[TASK PROMPT] In the listing below, find the line containing "a 20 unidades" and the line containing "la **descripción del producto**". Repeat exactly those two lines and every line between them.

BEGIN

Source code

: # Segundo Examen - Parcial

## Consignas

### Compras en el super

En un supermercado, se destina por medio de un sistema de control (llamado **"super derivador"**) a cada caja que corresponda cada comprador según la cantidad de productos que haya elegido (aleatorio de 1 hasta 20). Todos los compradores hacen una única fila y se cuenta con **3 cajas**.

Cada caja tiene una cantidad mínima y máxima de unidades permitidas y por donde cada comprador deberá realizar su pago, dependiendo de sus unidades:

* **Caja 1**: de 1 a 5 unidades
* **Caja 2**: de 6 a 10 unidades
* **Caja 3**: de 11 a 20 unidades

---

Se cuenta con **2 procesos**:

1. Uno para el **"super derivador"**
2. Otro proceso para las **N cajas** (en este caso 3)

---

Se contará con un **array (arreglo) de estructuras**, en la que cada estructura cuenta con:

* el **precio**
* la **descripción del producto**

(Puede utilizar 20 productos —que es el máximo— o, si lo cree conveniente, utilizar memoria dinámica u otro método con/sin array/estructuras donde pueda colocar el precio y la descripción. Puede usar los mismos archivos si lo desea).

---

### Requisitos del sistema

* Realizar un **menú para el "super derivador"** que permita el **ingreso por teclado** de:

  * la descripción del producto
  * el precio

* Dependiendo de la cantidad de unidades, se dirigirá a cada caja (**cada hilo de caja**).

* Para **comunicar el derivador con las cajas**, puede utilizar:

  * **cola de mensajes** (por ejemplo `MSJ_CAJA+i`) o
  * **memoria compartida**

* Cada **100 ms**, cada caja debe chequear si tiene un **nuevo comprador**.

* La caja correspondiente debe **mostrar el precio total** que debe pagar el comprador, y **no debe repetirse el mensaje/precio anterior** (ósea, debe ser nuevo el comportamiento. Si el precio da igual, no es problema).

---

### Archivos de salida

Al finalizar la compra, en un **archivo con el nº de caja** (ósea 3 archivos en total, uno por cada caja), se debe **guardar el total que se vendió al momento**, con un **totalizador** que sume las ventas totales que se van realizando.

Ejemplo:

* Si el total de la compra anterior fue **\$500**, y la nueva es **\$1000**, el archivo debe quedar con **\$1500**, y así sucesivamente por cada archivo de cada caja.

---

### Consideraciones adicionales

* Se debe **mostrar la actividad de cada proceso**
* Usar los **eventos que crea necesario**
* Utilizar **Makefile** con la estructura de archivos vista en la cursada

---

END

[PROBLEM SOLUTION]
* **Caja 3**: de 11 a 20 unidades

---

Se cuenta con **2 procesos**:

1. Uno para el **"super derivador"**
2. Otro proceso para las **N cajas** (en este caso 3)

---

Se contará con un **array (arreglo) de estructuras**, en la que cada estructura cuenta con:

* el **precio**
* la **descripción del producto**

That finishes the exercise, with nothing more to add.